In 1991, DRG Funding Corporation won a final judgment against HUD that was then worth approximately $5 million. HUD asserted certain administrative offsets and paid only a very small portion of the claim. DRG challenged the offsets in district court and attempted to collect on the unpaid balance of its judgment, but, on April 7, 1994, the court held that the agency had not finally determined that the offsets applied, and so "final agency action" was wanting. DRG's appeal on the issue of final agency action was denied in 1996. While that appeal was pending, DRG filed for Chapter 7 bankruptcy. Ten years later, the Chapter 7 trustee sought the Bankruptcy Court's approval to assign the long-dormant judgment to NEPCO, DRG's largest unsecured creditor. HUD opposed the assignment on the grounds that the Anti-Assignment of Claims Act ("AACA" or "the Act"), 31 U.S.C. § 3727, forbids the transfer. Judge Teel disagreed, finding the Act inapplicable, and HUD has appealed that ruling.

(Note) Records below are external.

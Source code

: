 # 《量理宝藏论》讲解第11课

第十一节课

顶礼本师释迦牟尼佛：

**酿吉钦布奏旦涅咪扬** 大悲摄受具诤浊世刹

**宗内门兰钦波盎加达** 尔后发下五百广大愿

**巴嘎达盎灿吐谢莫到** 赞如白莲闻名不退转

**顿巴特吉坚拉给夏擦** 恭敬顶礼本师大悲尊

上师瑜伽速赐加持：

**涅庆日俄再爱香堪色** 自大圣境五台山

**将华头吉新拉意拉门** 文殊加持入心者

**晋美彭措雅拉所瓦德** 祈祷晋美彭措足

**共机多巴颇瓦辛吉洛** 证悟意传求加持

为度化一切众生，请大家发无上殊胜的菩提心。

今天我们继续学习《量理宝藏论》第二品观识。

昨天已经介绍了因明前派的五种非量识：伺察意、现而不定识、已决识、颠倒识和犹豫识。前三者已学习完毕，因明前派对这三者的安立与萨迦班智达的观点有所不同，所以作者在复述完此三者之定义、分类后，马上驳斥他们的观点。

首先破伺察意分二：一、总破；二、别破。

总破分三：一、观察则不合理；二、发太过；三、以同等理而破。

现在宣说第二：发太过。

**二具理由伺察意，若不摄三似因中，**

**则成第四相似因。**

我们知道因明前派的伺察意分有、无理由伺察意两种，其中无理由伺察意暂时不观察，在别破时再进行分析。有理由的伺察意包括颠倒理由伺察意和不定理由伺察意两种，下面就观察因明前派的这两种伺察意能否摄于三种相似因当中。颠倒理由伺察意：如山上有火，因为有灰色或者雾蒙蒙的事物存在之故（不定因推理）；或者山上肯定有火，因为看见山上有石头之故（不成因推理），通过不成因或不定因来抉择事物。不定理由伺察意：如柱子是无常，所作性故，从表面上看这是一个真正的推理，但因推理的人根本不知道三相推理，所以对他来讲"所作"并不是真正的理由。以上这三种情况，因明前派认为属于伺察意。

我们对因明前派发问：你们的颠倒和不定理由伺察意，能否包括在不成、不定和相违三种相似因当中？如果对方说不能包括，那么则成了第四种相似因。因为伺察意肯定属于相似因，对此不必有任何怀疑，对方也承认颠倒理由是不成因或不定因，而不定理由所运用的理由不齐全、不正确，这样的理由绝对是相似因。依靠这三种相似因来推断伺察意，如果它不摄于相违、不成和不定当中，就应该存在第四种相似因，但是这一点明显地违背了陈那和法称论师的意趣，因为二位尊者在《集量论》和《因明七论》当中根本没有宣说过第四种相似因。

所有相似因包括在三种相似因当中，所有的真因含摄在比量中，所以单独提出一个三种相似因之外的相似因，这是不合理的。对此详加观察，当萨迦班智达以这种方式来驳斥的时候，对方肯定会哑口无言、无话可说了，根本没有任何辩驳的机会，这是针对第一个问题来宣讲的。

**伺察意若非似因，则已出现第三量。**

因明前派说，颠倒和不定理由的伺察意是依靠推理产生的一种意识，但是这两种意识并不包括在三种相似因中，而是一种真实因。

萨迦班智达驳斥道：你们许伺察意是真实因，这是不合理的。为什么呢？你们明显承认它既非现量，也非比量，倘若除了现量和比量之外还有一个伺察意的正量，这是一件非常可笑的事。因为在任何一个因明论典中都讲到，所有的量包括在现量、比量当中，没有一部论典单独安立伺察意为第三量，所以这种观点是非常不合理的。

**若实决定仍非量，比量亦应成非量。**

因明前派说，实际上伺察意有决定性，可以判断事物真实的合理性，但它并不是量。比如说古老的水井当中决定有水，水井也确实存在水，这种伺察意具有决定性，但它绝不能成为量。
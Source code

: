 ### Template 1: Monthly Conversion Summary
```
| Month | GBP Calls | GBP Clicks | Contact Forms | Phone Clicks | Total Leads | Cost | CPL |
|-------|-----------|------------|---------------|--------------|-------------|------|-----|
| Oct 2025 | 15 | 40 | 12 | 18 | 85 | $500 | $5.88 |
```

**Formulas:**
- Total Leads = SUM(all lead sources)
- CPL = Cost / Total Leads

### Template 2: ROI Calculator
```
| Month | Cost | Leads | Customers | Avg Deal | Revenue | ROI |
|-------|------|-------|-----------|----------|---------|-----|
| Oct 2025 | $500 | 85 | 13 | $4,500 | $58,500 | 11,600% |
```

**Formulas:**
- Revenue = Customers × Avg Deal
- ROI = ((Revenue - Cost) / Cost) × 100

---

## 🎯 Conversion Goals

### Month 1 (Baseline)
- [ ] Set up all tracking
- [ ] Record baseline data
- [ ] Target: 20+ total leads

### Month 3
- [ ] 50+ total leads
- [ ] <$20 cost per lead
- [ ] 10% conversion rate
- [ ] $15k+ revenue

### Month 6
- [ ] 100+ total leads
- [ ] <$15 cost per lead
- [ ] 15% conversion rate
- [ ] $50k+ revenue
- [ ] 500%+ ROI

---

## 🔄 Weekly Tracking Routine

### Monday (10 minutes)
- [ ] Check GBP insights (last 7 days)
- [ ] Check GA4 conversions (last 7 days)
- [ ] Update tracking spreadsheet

The Anti-Assignment of Claims Act has antebellum roots: it stems from the Acts of July 29, 1846, chap. 66, 9 Stat. 41, and Feb. 26, 1853, chap. 81, § 1, 10 Stat. 170, and prohibits the assignment of claims against the United States in order to "prevent frauds upon the treasury." See Erwin v. United States, 97 U.S. 392, 397 (1878) (describing the Act of Feb. 26, 1853). The act prescribes narrow conditions under which an assignment can be made, and impliedly forbids all other transfers. See 31 U.S.C. § 3727(b). Although the scope of the prohibition is not expressly limited by the terms of Act, the Supreme Court has held that it "applies only to cases of voluntary assignment of demands against the government," Erwin, 97 U.S. at 397, and that "the section does not include transfers by operation of law, or by will, in bankruptcy or insolvency." Hager v. Swayne, 149 U.S. 242, 247 (1893). The question presented by HUD's appeal is thus whether the transfer in question, made by a Chapter 7 bankruptcy trustee, is a prohibited "voluntary transfer" or a permissible transfer by "operation of law."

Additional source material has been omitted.